When The Boy isn't busy trying to drown himself, P and I get a chance to kick back in the piss-warm water and do a little people watching. The pool is a great place to people watch, those thin pieces of spandex and nylon hide nothing, and it's outright fascinating watching how people with body image issues deal with it. (For the record, I am the Antithesis Adonis. I turn heads at the pool, but for the wrong reasons.)
While The Boy was merrily playing in the shallow end, P spotted a man with four frog tattoos across his shoulders. Frogs are not exactly the sort of thing I would consider good tattoo fodder. Aren't tattoos supposed to send some sort of message about the person? What they believe in, what they're proud of, or how cool they want you think they are? What do four frogs say about this guy, that he likes frogs? He's part of a frog appreciation club? His nickname is Frog? I guess I could have asked him, but those frogs looked menacing, so I chickened out (I should also mention I am the Antithesis
Charles Atlas).
While P and I were discussing Frog-man from a safe distance, the subject of The Boy came up, and whether we would stop him from getting a tattoo. I'd probably try to discourage him, but in the end, as long as he discusses it with us, makes the decision with a clear mind and gets it done professionally, I would probably, begrudgingly, let him.

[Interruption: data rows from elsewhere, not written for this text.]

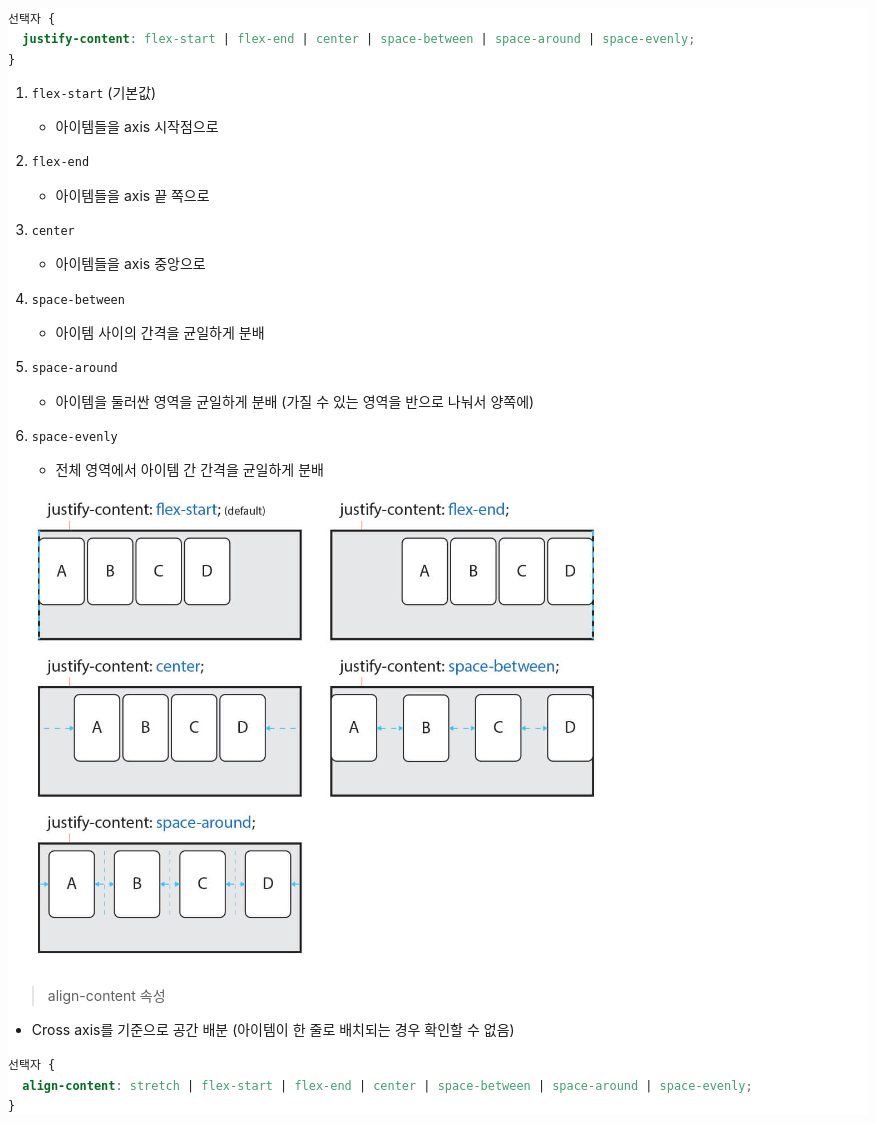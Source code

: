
 ```css
선택자 {
  justify-content: flex-start | flex-end | center | space-between | space-around | space-evenly;
}
```

1. `flex-start` (기본값)
   - 아이템들을 axis 시작점으로

2. `flex-end`
   - 아이템들을 axis 끝 쪽으로

3. `center`
   - 아이템들을 axis 중앙으로

4. `space-between`
   - 아이템 사이의 간격을 균일하게 분배

5. `space-around`
   - 아이템을 둘러싼 영역을 균일하게 분배 (가질 수 있는 영역을 반으로 나눠서 양쪽에)

6. `space-evenly`
   - 전체 영역에서 아이템 간 간격을 균일하게 분배

   ![justify-content 관련 이미지](image/justify_content.png)

> align-content 속성
- Cross axis를 기준으로 공간 배분 (아이템이 한 줄로 배치되는 경우 확인할 수 없음)

```css
선택자 {
  align-content: stretch | flex-start | flex-end | center | space-between | space-around | space-evenly;
}
```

So Boy, if you're reading this, this post does not constitute permission. Before you go running off to the tattoo parlour, there are some basic ground rules:
1) You've got to be old enough. Your mom and I haven't decided what that age is yet, but it's older than right now.

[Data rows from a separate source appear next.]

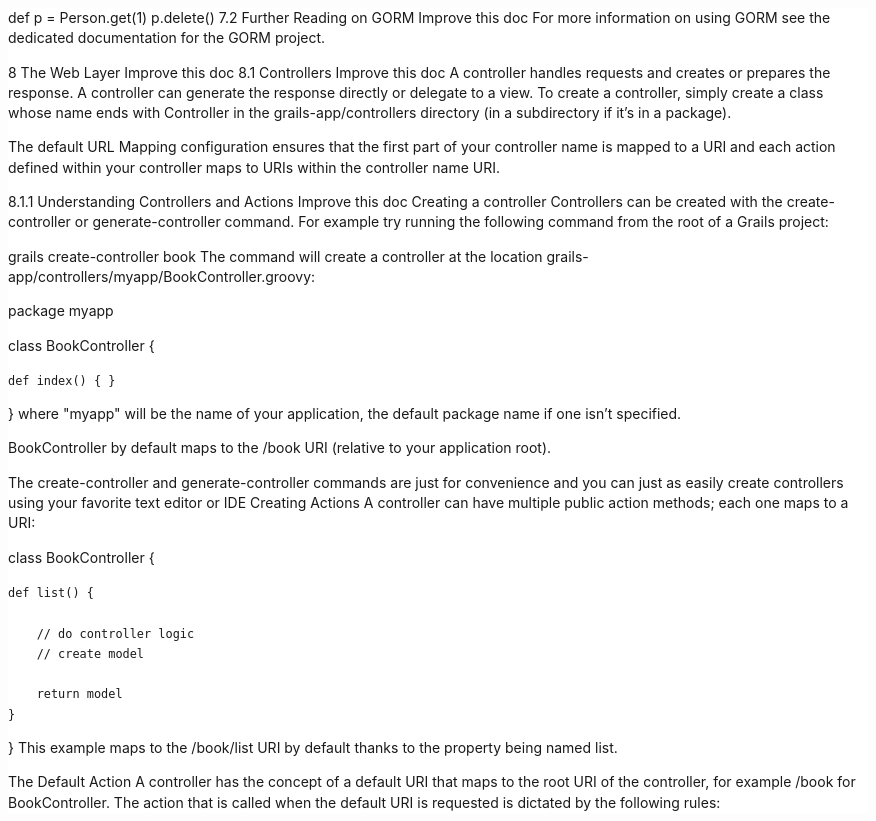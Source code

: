 def p = Person.get(1)
p.delete()
7.2 Further Reading on GORM
 Improve this doc
For more information on using GORM see the dedicated documentation for the GORM project.

8 The Web Layer
 Improve this doc
8.1 Controllers
 Improve this doc
A controller handles requests and creates or prepares the response. A controller can generate the response directly or delegate to a view. To create a controller, simply create a class whose name ends with Controller in the grails-app/controllers directory (in a subdirectory if it’s in a package).

The default URL Mapping configuration ensures that the first part of your controller name is mapped to a URI and each action defined within your controller maps to URIs within the controller name URI.

8.1.1 Understanding Controllers and Actions
 Improve this doc
Creating a controller
Controllers can be created with the create-controller or generate-controller command. For example try running the following command from the root of a Grails project:

grails create-controller book
The command will create a controller at the location grails-app/controllers/myapp/BookController.groovy:

package myapp

class BookController {

    def index() { }
}
where "myapp" will be the name of your application, the default package name if one isn’t specified.

BookController by default maps to the /book URI (relative to your application root).

The create-controller and generate-controller commands are just for convenience and you can just as easily create controllers using your favorite text editor or IDE
Creating Actions
A controller can have multiple public action methods; each one maps to a URI:

class BookController {

    def list() {

        // do controller logic
        // create model

        return model
    }
}
This example maps to the /book/list URI by default thanks to the property being named list.

The Default Action
A controller has the concept of a default URI that maps to the root URI of the controller, for example /book for BookController. The action that is called when the default URI is requested is dictated by the following rules:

2) Get it done right. Go to a licensed parlour and make sure the person is a great artist. Half-decent artist won't cut it, a tattoo is a long-term commitment. So if your guitar-welding praying mantas ends up looking like
Jiminy Cricket with a ukulele, you're stuck with it.
3) Whatever the design, it has to be tasteful. In other words, don't get a hand print across your face, or "Fuck the Establishment" tattooed on your forehead, that will seriously limit your career options beyond being, maybe, a tattoo artist. And even then I'm not sure how many customers you'd have, because a good tattoo artist has, you know, good tattoos.
4) Don't get someone's name tattooed onto your body. Teenage love is fleeting, remember that.
5) A few other things that would make bad tattoos:- Duck-billed Platypus
- Mayor McCheese
- Stock quotes
- A Bundt cake
- Secret formula to end world hunger, because you totally know evil scientists will chase after you if you do this.